What Are the Changes to Medicare Covered Home Infusion Services?
The 21st Century Cures Act (2018) expanded access to care and put patients over paperwork. One of the results was a new Medicare benefit: home infusion. An introductory period for the new service concluded with 2020, and the Home Health Final Rule for FY-2021 finalized the benefit changes. Changes to Medicare-covered home infusion services, or home infusion therapy (HIT), include a new Part B benefit category with an accompanying payment beginning January 1, 2021. Patients can now be covered for in-home infusions and required professional services for certain drugs and biologicals administered through a pump that is considered durable medical equipment (DME).
Changes to Medicare Covered Home Infusion Services
Firstly, let’s define what home infusion means. The Centers for Medicare and Medicaid Services (CMS) describes infusion services as “the intravenous (IV) or subcutaneous administration of drugs or biologics to an individual at home.”
Infusion requires DME such as an infusion pump, supplies, such as IV tubing, and professional nursing services for teaching, monitoring, and hands-on dressing changes.
What Is Covered by Medicare?
Medicare benefits consist of two parts. Part A coverage is for hospital services. Part B benefits are medical insurance that covers many medically necessary services such as:
● Doctors’ services
● Lab tests
● Outpatient services
● Preventative care
● Durable Medical Equipment (DME)
● Home Health services
Home Health services include in-home nursing visits, patient and caregiver training and instruction, and nursing observation and assessment. Before HIT was established as a separate covered benefit, the home infusion was provided either by Home Health, or in an outpatient clinic setting.

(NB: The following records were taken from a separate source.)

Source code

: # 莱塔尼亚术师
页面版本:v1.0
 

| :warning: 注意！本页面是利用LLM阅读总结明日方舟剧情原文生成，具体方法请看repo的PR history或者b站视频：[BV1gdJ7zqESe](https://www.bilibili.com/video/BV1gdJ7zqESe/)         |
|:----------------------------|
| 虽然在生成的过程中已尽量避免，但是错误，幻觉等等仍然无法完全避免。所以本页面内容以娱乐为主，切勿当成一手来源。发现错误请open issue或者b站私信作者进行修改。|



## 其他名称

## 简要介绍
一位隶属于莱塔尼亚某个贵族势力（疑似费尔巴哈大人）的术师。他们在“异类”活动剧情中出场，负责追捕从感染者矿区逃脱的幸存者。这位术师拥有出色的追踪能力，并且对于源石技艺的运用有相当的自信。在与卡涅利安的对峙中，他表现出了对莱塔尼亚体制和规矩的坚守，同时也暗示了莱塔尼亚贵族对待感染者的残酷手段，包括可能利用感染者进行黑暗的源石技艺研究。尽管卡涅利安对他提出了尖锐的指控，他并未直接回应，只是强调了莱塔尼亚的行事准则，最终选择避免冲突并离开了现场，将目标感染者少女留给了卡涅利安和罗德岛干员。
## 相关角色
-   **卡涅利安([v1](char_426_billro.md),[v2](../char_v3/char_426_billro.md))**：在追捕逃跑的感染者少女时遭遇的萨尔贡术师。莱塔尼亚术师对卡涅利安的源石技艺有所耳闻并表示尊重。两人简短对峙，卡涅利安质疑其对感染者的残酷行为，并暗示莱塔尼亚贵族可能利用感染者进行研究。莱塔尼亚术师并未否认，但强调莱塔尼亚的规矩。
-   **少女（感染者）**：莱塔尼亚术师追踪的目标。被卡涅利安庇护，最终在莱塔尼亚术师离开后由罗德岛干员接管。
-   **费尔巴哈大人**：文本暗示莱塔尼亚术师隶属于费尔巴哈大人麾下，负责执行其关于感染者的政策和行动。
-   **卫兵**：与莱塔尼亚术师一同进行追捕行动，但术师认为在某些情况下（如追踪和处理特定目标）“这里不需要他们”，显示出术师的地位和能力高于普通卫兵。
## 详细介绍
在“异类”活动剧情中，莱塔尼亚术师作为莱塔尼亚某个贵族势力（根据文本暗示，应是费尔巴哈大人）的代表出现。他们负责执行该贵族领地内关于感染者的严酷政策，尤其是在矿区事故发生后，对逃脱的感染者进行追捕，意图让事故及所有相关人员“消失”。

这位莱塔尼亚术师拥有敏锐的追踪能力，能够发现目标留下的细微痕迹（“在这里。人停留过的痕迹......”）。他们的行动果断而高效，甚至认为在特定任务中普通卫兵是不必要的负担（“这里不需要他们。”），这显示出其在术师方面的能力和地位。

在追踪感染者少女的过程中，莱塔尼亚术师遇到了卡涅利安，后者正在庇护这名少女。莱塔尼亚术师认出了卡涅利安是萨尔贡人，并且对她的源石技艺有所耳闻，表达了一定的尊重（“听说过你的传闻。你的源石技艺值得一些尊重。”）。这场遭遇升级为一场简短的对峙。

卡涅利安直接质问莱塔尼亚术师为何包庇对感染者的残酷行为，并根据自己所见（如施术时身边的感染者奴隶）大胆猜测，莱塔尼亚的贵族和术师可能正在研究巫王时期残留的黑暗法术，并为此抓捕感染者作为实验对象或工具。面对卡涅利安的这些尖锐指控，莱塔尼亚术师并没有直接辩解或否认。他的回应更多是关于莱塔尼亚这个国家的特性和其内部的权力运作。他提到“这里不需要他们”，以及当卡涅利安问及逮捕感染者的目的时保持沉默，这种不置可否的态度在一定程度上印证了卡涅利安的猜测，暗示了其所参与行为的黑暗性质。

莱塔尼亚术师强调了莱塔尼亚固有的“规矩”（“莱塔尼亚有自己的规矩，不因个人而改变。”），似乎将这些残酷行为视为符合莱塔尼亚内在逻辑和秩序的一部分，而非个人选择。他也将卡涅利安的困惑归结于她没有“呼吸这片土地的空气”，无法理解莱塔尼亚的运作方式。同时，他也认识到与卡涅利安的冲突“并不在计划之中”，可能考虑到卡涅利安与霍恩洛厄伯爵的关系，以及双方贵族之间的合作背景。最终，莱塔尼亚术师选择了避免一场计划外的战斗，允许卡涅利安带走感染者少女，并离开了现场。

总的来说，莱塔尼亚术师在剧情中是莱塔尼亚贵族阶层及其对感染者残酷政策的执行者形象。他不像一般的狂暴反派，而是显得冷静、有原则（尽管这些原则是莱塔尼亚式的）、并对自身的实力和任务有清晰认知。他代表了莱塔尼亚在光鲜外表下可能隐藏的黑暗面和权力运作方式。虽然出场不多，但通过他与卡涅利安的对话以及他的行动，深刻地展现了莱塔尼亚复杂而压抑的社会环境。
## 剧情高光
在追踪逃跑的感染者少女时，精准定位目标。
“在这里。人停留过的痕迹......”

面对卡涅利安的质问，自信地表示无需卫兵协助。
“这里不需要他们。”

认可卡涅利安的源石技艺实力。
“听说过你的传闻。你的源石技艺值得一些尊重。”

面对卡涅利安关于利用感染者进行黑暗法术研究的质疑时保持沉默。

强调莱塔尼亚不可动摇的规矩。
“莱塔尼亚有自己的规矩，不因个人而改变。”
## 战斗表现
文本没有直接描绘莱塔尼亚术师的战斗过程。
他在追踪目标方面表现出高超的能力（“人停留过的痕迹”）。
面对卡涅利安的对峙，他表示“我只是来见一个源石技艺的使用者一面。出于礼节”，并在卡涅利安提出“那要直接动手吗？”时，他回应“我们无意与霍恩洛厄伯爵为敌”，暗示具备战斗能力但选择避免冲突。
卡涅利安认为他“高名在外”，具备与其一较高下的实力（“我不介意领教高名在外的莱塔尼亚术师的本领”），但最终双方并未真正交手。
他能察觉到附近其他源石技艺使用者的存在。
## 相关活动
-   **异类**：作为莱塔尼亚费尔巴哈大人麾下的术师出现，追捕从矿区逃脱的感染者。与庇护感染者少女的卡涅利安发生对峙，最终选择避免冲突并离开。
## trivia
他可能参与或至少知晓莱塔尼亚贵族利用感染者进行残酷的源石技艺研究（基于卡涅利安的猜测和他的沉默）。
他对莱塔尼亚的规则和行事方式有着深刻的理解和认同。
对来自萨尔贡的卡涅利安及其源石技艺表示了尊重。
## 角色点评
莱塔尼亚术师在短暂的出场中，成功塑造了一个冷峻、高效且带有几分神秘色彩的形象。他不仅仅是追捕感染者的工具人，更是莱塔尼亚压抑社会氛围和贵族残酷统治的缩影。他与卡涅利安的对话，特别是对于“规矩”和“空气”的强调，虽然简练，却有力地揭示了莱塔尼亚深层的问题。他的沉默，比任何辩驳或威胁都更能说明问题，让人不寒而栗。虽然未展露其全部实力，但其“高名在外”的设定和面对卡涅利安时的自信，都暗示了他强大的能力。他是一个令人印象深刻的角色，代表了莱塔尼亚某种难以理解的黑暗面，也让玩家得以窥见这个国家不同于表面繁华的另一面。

Medicare beneficiaries must meet certain requirements to qualify for Home Health, such as being homebound. Individuals who could not qualify had to travel to outpatient infusion centers for treatments. IV medications can be dosed up to four times per day.

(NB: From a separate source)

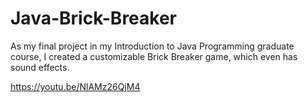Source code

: # Java-Brick-Breaker
As my final project in my Introduction to Java Programming graduate course, I created a customizable Brick Breaker game, which even has sound effects.

https://youtu.be/NlAMz26QjM4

If a patient were on multiple drugs, you can see how difficult such a treatment plan would be. It would be costly in terms of time and money.
New Medicare Coverage for 2021
The calendar year (CY) 2021 Final Rule, found here on the Federal Register, clarified the following related to HIT benefits:
● Home infusion therapy is excluded from coverage under the Home Health benefit.
● Providers must apply to become “suppliers” (complete CMS form 855B, pay an application fee)
● HIT services must be furnished by a “qualified home infusion therapy supplier,” which is defined to mean “a pharmacy, physician, or another provider of services or supplier licensed by the State.”
● Three new payment categories are established for payment.
● The infusion pump and supplies, including the drug, are still covered under the Part B DME benefit; the administration and nursing services will be covered under the new Part B HIT benefit category.
● Services for medications or biologicals not covered under the definition of “home infusion drugs” may still be provided and paid for under the Medicare Home Health benefit.
Medicare HIT Benefit Requirements
To qualify for home infusion therapy, a Medicare beneficiary must:
● Have Part B coverage
● Be under the care of a licensed physician, nurse practitioner, or physician assistant
● Have a plan of care (POC) established and periodically reviewed by a physician prescribing the type, amount, and duration of infusion therapies
For individuals that meet these requirements, Medicare will now pay for the infusion at home. This change is also a huge cost-savings. Patients can avoid additional days in the hospital if infusion can be continued at home.
How Much Does Infusion Therapy Cost?
The economic burden is one part of the picture. Home infusion may cost up to $200 per day. This price is a fraction of a $4,000 hospital day.
But other costs are mitigated as well, including lost productivity. Individuals can return home and to their responsibilities sooner.
Other Medicare Changes for 2021
The HIT benefit was just one of a handful of major changes that CMS rolled out this year.
Among the Final Rule updates, were changes to the Home Health Prospective Payment System (PPS). A new case-mix model, called the Patient-Driven Groupings Model (PDGM), was put into effect. This new structure changes the pay for home health services and focuses on patient needs by relying heavily on patient characteristics rather than the care provided.
Additionally, CMS eliminated a home health pre-payment known as the Request for Anticipated Payment (RAP) in CY-2021. Home health companies once received their reimbursement in installments, including a portion up-front to start their care. However, now agencies are paid only at the submission of the final claim. CMS said that they believed eliminating the RAP would serve to mitigate fraud.
In the Home Health Final Rule 2021, Medicare made sweeping changes to home care coverage. One of the biggest updates was the addition of a HIT service category under Part B benefits. Medicare now covers in-home infusion and any associated services for approved drugs administered through a pump under this newly created service line. This welcomed change to the program has expanded access to care for those in need.